**YOUR ASSIGNMENT**
Pull every line containing "inputs" out of the material below.

**EXCERPTED DATA**
..............................
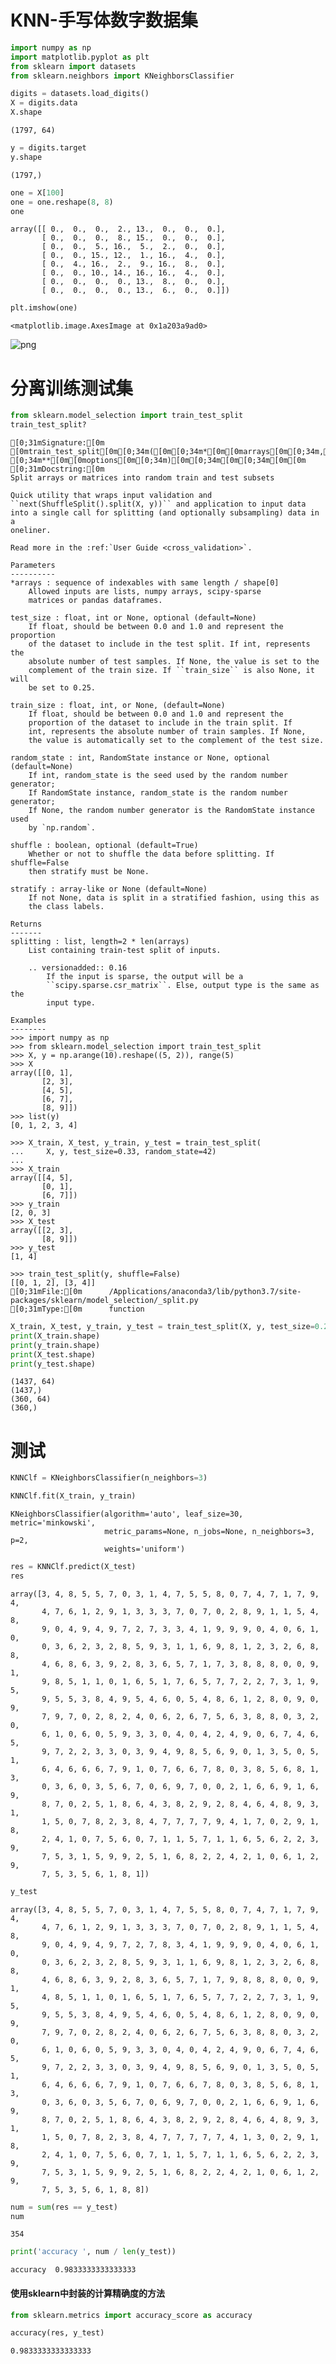 # KNN-手写体数字数据集


```python
import numpy as np
import matplotlib.pyplot as plt
from sklearn import datasets
from sklearn.neighbors import KNeighborsClassifier
```


```python
digits = datasets.load_digits()
X = digits.data
X.shape
```




    (1797, 64)




```python
y = digits.target
y.shape
```




    (1797,)




```python
one = X[100]
one = one.reshape(8, 8)
one
```




    array([[ 0.,  0.,  0.,  2., 13.,  0.,  0.,  0.],
           [ 0.,  0.,  0.,  8., 15.,  0.,  0.,  0.],
           [ 0.,  0.,  5., 16.,  5.,  2.,  0.,  0.],
           [ 0.,  0., 15., 12.,  1., 16.,  4.,  0.],
           [ 0.,  4., 16.,  2.,  9., 16.,  8.,  0.],
           [ 0.,  0., 10., 14., 16., 16.,  4.,  0.],
           [ 0.,  0.,  0.,  0., 13.,  8.,  0.,  0.],
           [ 0.,  0.,  0.,  0., 13.,  6.,  0.,  0.]])




```python
plt.imshow(one)
```




    <matplotlib.image.AxesImage at 0x1a203a9ad0>




![png](data/output_5_1.png)


# 分离训练测试集


```python
from sklearn.model_selection import train_test_split
train_test_split?
```


    [0;31mSignature:[0m [0mtrain_test_split[0m[0;34m([0m[0;34m*[0m[0marrays[0m[0;34m,[0m [0;34m**[0m[0moptions[0m[0;34m)[0m[0;34m[0m[0;34m[0m[0m
    [0;31mDocstring:[0m
    Split arrays or matrices into random train and test subsets
    
    Quick utility that wraps input validation and
    ``next(ShuffleSplit().split(X, y))`` and application to input data
    into a single call for splitting (and optionally subsampling) data in a
    oneliner.
    
    Read more in the :ref:`User Guide <cross_validation>`.
    
    Parameters
    ----------
    *arrays : sequence of indexables with same length / shape[0]
        Allowed inputs are lists, numpy arrays, scipy-sparse
        matrices or pandas dataframes.
    
    test_size : float, int or None, optional (default=None)
        If float, should be between 0.0 and 1.0 and represent the proportion
        of the dataset to include in the test split. If int, represents the
        absolute number of test samples. If None, the value is set to the
        complement of the train size. If ``train_size`` is also None, it will
        be set to 0.25.
    
    train_size : float, int, or None, (default=None)
        If float, should be between 0.0 and 1.0 and represent the
        proportion of the dataset to include in the train split. If
        int, represents the absolute number of train samples. If None,
        the value is automatically set to the complement of the test size.
    
    random_state : int, RandomState instance or None, optional (default=None)
        If int, random_state is the seed used by the random number generator;
        If RandomState instance, random_state is the random number generator;
        If None, the random number generator is the RandomState instance used
        by `np.random`.
    
    shuffle : boolean, optional (default=True)
        Whether or not to shuffle the data before splitting. If shuffle=False
        then stratify must be None.
    
    stratify : array-like or None (default=None)
        If not None, data is split in a stratified fashion, using this as
        the class labels.
    
    Returns
    -------
    splitting : list, length=2 * len(arrays)
        List containing train-test split of inputs.
    
        .. versionadded:: 0.16
            If the input is sparse, the output will be a
            ``scipy.sparse.csr_matrix``. Else, output type is the same as the
            input type.
    
    Examples
    --------
    >>> import numpy as np
    >>> from sklearn.model_selection import train_test_split
    >>> X, y = np.arange(10).reshape((5, 2)), range(5)
    >>> X
    array([[0, 1],
           [2, 3],
           [4, 5],
           [6, 7],
           [8, 9]])
    >>> list(y)
    [0, 1, 2, 3, 4]
    
    >>> X_train, X_test, y_train, y_test = train_test_split(
    ...     X, y, test_size=0.33, random_state=42)
    ...
    >>> X_train
    array([[4, 5],
           [0, 1],
           [6, 7]])
    >>> y_train
    [2, 0, 3]
    >>> X_test
    array([[2, 3],
           [8, 9]])
    >>> y_test
    [1, 4]
    
    >>> train_test_split(y, shuffle=False)
    [[0, 1, 2], [3, 4]]
    [0;31mFile:[0m      /Applications/anaconda3/lib/python3.7/site-packages/sklearn/model_selection/_split.py
    [0;31mType:[0m      function




```python
X_train, X_test, y_train, y_test = train_test_split(X, y, test_size=0.2)
print(X_train.shape)
print(y_train.shape)
print(X_test.shape)
print(y_test.shape)
```

    (1437, 64)
    (1437,)
    (360, 64)
    (360,)


# 测试


```python
KNNClf = KNeighborsClassifier(n_neighbors=3)
```


```python
KNNClf.fit(X_train, y_train)
```




    KNeighborsClassifier(algorithm='auto', leaf_size=30, metric='minkowski',
                         metric_params=None, n_jobs=None, n_neighbors=3, p=2,
                         weights='uniform')




```python
res = KNNClf.predict(X_test)
res
```




    array([3, 4, 8, 5, 5, 7, 0, 3, 1, 4, 7, 5, 5, 8, 0, 7, 4, 7, 1, 7, 9, 4,
           4, 7, 6, 1, 2, 9, 1, 3, 3, 3, 7, 0, 7, 0, 2, 8, 9, 1, 1, 5, 4, 8,
           9, 0, 4, 9, 4, 9, 7, 2, 7, 3, 3, 4, 1, 9, 9, 9, 0, 4, 0, 6, 1, 0,
           0, 3, 6, 2, 3, 2, 8, 5, 9, 3, 1, 1, 6, 9, 8, 1, 2, 3, 2, 6, 8, 8,
           4, 6, 8, 6, 3, 9, 2, 8, 3, 6, 5, 7, 1, 7, 3, 8, 8, 8, 0, 0, 9, 1,
           9, 8, 5, 1, 1, 0, 1, 6, 5, 1, 7, 6, 5, 7, 7, 2, 2, 7, 3, 1, 9, 5,
           9, 5, 5, 3, 8, 4, 9, 5, 4, 6, 0, 5, 4, 8, 6, 1, 2, 8, 0, 9, 0, 9,
           7, 9, 7, 0, 2, 8, 2, 4, 0, 6, 2, 6, 7, 5, 6, 3, 8, 8, 0, 3, 2, 0,
           6, 1, 0, 6, 0, 5, 9, 3, 3, 0, 4, 0, 4, 2, 4, 9, 0, 6, 7, 4, 6, 5,
           9, 7, 2, 2, 3, 3, 0, 3, 9, 4, 9, 8, 5, 6, 9, 0, 1, 3, 5, 0, 5, 1,
           6, 4, 6, 6, 6, 7, 9, 1, 0, 7, 6, 6, 7, 8, 0, 3, 8, 5, 6, 8, 1, 3,
           0, 3, 6, 0, 3, 5, 6, 7, 0, 6, 9, 7, 0, 0, 2, 1, 6, 6, 9, 1, 6, 9,
           8, 7, 0, 2, 5, 1, 8, 6, 4, 3, 8, 2, 9, 2, 8, 4, 6, 4, 8, 9, 3, 1,
           1, 5, 0, 7, 8, 2, 3, 8, 4, 7, 7, 7, 7, 9, 4, 1, 7, 0, 2, 9, 1, 8,
           2, 4, 1, 0, 7, 5, 6, 0, 7, 1, 1, 5, 7, 1, 1, 6, 5, 6, 2, 2, 3, 9,
           7, 5, 3, 1, 5, 9, 9, 2, 5, 1, 6, 8, 2, 2, 4, 2, 1, 0, 6, 1, 2, 9,
           7, 5, 3, 5, 6, 1, 8, 1])




```python
y_test
```




    array([3, 4, 8, 5, 5, 7, 0, 3, 1, 4, 7, 5, 5, 8, 0, 7, 4, 7, 1, 7, 9, 4,
           4, 7, 6, 1, 2, 9, 1, 3, 3, 3, 7, 0, 7, 0, 2, 8, 9, 1, 1, 5, 4, 8,
           9, 0, 4, 9, 4, 9, 7, 2, 7, 8, 3, 4, 1, 9, 9, 9, 0, 4, 0, 6, 1, 0,
           0, 3, 6, 2, 3, 2, 8, 5, 9, 3, 1, 1, 6, 9, 8, 1, 2, 3, 2, 6, 8, 8,
           4, 6, 8, 6, 3, 9, 2, 8, 3, 6, 5, 7, 1, 7, 9, 8, 8, 8, 0, 0, 9, 1,
           4, 8, 5, 1, 1, 0, 1, 6, 5, 1, 7, 6, 5, 7, 7, 2, 2, 7, 3, 1, 9, 5,
           9, 5, 5, 3, 8, 4, 9, 5, 4, 6, 0, 5, 4, 8, 6, 1, 2, 8, 0, 9, 0, 9,
           7, 9, 7, 0, 2, 8, 2, 4, 0, 6, 2, 6, 7, 5, 6, 3, 8, 8, 0, 3, 2, 0,
           6, 1, 0, 6, 0, 5, 9, 3, 3, 0, 4, 0, 4, 2, 4, 9, 0, 6, 7, 4, 6, 5,
           9, 7, 2, 2, 3, 3, 0, 3, 9, 4, 9, 8, 5, 6, 9, 0, 1, 3, 5, 0, 5, 1,
           6, 4, 6, 6, 6, 7, 9, 1, 0, 7, 6, 6, 7, 8, 0, 3, 8, 5, 6, 8, 1, 3,
           0, 3, 6, 0, 3, 5, 6, 7, 0, 6, 9, 7, 0, 0, 2, 1, 6, 6, 9, 1, 6, 9,
           8, 7, 0, 2, 5, 1, 8, 6, 4, 3, 8, 2, 9, 2, 8, 4, 6, 4, 8, 9, 3, 1,
           1, 5, 0, 7, 8, 2, 3, 8, 4, 7, 7, 7, 7, 7, 4, 1, 3, 0, 2, 9, 1, 8,
           2, 4, 1, 0, 7, 5, 6, 0, 7, 1, 1, 5, 7, 1, 1, 6, 5, 6, 2, 2, 3, 9,
           7, 5, 3, 1, 5, 9, 9, 2, 5, 1, 6, 8, 2, 2, 4, 2, 1, 0, 6, 1, 2, 9,
           7, 5, 3, 5, 6, 1, 8, 8])




```python
num = sum(res == y_test)
num
```




    354




```python
print('accuracy ', num / len(y_test))
```

    accuracy  0.9833333333333333


#### 使用sklearn中封装的计算精确度的方法


```python
from sklearn.metrics import accuracy_score as accuracy
```


```python
accuracy(res, y_test)
```




    0.9833333333333333




```python

```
..............................
**THE COMPLETED TASK**
        Allowed inputs are lists, numpy arrays, scipy-sparse
        List containing train-test split of inputs.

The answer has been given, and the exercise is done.